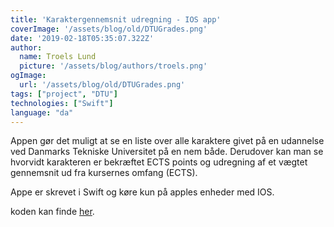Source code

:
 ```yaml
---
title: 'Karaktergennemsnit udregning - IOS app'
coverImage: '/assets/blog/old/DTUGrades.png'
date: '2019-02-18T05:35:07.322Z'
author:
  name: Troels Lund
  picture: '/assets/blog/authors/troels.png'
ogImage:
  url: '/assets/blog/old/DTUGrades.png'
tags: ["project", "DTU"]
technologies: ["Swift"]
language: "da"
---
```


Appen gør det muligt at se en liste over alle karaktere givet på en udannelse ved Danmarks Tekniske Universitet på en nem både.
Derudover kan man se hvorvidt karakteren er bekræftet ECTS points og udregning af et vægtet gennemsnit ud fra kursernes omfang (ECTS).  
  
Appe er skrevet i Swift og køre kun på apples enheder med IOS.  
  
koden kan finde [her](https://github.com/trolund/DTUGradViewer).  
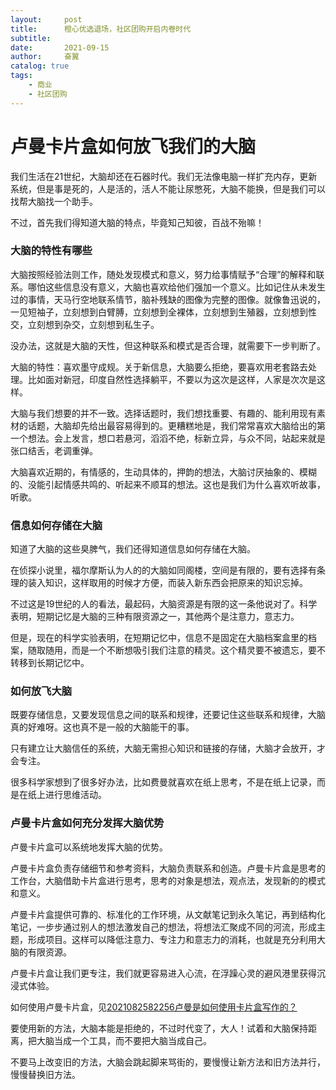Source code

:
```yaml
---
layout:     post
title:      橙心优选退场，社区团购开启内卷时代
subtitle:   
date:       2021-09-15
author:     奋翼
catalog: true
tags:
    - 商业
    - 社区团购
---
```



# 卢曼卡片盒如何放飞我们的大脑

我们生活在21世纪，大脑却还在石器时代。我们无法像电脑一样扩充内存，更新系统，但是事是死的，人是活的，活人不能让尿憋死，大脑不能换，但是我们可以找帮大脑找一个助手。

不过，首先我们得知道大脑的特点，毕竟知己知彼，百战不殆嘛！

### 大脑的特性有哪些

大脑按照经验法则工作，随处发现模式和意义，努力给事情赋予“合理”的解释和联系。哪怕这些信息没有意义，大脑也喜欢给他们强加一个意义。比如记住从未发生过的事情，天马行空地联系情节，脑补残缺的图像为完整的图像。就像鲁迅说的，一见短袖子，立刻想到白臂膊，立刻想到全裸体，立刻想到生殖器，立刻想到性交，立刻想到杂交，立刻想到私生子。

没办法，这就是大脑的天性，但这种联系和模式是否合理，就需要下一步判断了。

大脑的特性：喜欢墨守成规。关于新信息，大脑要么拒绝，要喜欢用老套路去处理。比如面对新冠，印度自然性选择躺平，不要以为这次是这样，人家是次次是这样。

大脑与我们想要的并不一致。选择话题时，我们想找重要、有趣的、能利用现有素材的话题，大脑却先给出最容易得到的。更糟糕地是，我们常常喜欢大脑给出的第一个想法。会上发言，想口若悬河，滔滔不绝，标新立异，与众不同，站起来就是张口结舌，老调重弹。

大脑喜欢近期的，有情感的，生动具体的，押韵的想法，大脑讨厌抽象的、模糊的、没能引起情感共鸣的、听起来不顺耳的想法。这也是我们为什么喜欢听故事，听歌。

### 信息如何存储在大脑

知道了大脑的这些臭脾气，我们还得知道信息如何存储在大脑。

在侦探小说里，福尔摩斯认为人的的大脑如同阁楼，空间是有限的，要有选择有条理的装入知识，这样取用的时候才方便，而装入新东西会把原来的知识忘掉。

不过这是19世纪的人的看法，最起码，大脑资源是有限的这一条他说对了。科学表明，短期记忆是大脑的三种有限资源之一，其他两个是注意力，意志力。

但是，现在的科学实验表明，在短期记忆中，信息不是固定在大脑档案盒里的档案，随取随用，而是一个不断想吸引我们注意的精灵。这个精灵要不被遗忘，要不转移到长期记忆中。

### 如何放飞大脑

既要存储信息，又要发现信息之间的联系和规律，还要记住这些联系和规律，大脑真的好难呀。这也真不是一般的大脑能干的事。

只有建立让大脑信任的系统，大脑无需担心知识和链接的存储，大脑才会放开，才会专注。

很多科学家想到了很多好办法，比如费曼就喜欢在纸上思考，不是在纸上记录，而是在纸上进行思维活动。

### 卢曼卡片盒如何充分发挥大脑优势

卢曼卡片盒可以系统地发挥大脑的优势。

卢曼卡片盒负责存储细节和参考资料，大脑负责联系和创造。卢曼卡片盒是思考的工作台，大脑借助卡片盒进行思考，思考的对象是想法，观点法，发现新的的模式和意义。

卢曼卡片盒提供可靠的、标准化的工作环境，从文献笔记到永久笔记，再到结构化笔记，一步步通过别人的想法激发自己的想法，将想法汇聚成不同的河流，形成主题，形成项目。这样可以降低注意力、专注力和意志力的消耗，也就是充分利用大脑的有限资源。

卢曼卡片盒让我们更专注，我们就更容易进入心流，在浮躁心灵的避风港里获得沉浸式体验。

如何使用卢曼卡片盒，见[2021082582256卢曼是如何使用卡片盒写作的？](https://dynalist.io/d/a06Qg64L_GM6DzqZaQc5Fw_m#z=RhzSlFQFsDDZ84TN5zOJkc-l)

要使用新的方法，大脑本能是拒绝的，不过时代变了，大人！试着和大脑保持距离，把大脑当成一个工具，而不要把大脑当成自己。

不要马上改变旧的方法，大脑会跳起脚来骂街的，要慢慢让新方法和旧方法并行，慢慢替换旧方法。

•••

# About this task
Your answer must be an exact copy of the entries above, with no pictures in it.

# Problem solution
Source code

:
 ```yaml
---
title: 'Karaktergennemsnit udregning - IOS app'
coverImage: '/assets/blog/old/DTUGrades.png'
date: '2019-02-18T05:35:07.322Z'
author:
  name: Troels Lund
  picture: '/assets/blog/authors/troels.png'
ogImage:
  url: '/assets/blog/old/DTUGrades.png'
tags: ["project", "DTU"]
technologies: ["Swift"]
language: "da"
---
```


Appen gør det muligt at se en liste over alle karaktere givet på en udannelse ved Danmarks Tekniske Universitet på en nem både.
Derudover kan man se hvorvidt karakteren er bekræftet ECTS points og udregning af et vægtet gennemsnit ud fra kursernes omfang (ECTS).  
  
Appe er skrevet i Swift og køre kun på apples enheder med IOS.  
  
koden kan finde [her](https://github.com/trolund/DTUGradViewer).  
Source code

:
```yaml
---
layout:     post
title:      橙心优选退场，社区团购开启内卷时代
subtitle:   
date:       2021-09-15
author:     奋翼
catalog: true
tags:
    - 商业
    - 社区团购
---
```



# 卢曼卡片盒如何放飞我们的大脑

我们生活在21世纪，大脑却还在石器时代。我们无法像电脑一样扩充内存，更新系统，但是事是死的，人是活的，活人不能让尿憋死，大脑不能换，但是我们可以找帮大脑找一个助手。

不过，首先我们得知道大脑的特点，毕竟知己知彼，百战不殆嘛！

### 大脑的特性有哪些

大脑按照经验法则工作，随处发现模式和意义，努力给事情赋予“合理”的解释和联系。哪怕这些信息没有意义，大脑也喜欢给他们强加一个意义。比如记住从未发生过的事情，天马行空地联系情节，脑补残缺的图像为完整的图像。就像鲁迅说的，一见短袖子，立刻想到白臂膊，立刻想到全裸体，立刻想到生殖器，立刻想到性交，立刻想到杂交，立刻想到私生子。

没办法，这就是大脑的天性，但这种联系和模式是否合理，就需要下一步判断了。

大脑的特性：喜欢墨守成规。关于新信息，大脑要么拒绝，要喜欢用老套路去处理。比如面对新冠，印度自然性选择躺平，不要以为这次是这样，人家是次次是这样。

大脑与我们想要的并不一致。选择话题时，我们想找重要、有趣的、能利用现有素材的话题，大脑却先给出最容易得到的。更糟糕地是，我们常常喜欢大脑给出的第一个想法。会上发言，想口若悬河，滔滔不绝，标新立异，与众不同，站起来就是张口结舌，老调重弹。

大脑喜欢近期的，有情感的，生动具体的，押韵的想法，大脑讨厌抽象的、模糊的、没能引起情感共鸣的、听起来不顺耳的想法。这也是我们为什么喜欢听故事，听歌。

### 信息如何存储在大脑

知道了大脑的这些臭脾气，我们还得知道信息如何存储在大脑。

在侦探小说里，福尔摩斯认为人的的大脑如同阁楼，空间是有限的，要有选择有条理的装入知识，这样取用的时候才方便，而装入新东西会把原来的知识忘掉。

不过这是19世纪的人的看法，最起码，大脑资源是有限的这一条他说对了。科学表明，短期记忆是大脑的三种有限资源之一，其他两个是注意力，意志力。

但是，现在的科学实验表明，在短期记忆中，信息不是固定在大脑档案盒里的档案，随取随用，而是一个不断想吸引我们注意的精灵。这个精灵要不被遗忘，要不转移到长期记忆中。

### 如何放飞大脑

既要存储信息，又要发现信息之间的联系和规律，还要记住这些联系和规律，大脑真的好难呀。这也真不是一般的大脑能干的事。

只有建立让大脑信任的系统，大脑无需担心知识和链接的存储，大脑才会放开，才会专注。

很多科学家想到了很多好办法，比如费曼就喜欢在纸上思考，不是在纸上记录，而是在纸上进行思维活动。

### 卢曼卡片盒如何充分发挥大脑优势

卢曼卡片盒可以系统地发挥大脑的优势。

卢曼卡片盒负责存储细节和参考资料，大脑负责联系和创造。卢曼卡片盒是思考的工作台，大脑借助卡片盒进行思考，思考的对象是想法，观点法，发现新的的模式和意义。

卢曼卡片盒提供可靠的、标准化的工作环境，从文献笔记到永久笔记，再到结构化笔记，一步步通过别人的想法激发自己的想法，将想法汇聚成不同的河流，形成主题，形成项目。这样可以降低注意力、专注力和意志力的消耗，也就是充分利用大脑的有限资源。

卢曼卡片盒让我们更专注，我们就更容易进入心流，在浮躁心灵的避风港里获得沉浸式体验。

如何使用卢曼卡片盒，见[2021082582256卢曼是如何使用卡片盒写作的？](https://dynalist.io/d/a06Qg64L_GM6DzqZaQc5Fw_m#z=RhzSlFQFsDDZ84TN5zOJkc-l)

要使用新的方法，大脑本能是拒绝的，不过时代变了，大人！试着和大脑保持距离，把大脑当成一个工具，而不要把大脑当成自己。

不要马上改变旧的方法，大脑会跳起脚来骂街的，要慢慢让新方法和旧方法并行，慢慢替换旧方法。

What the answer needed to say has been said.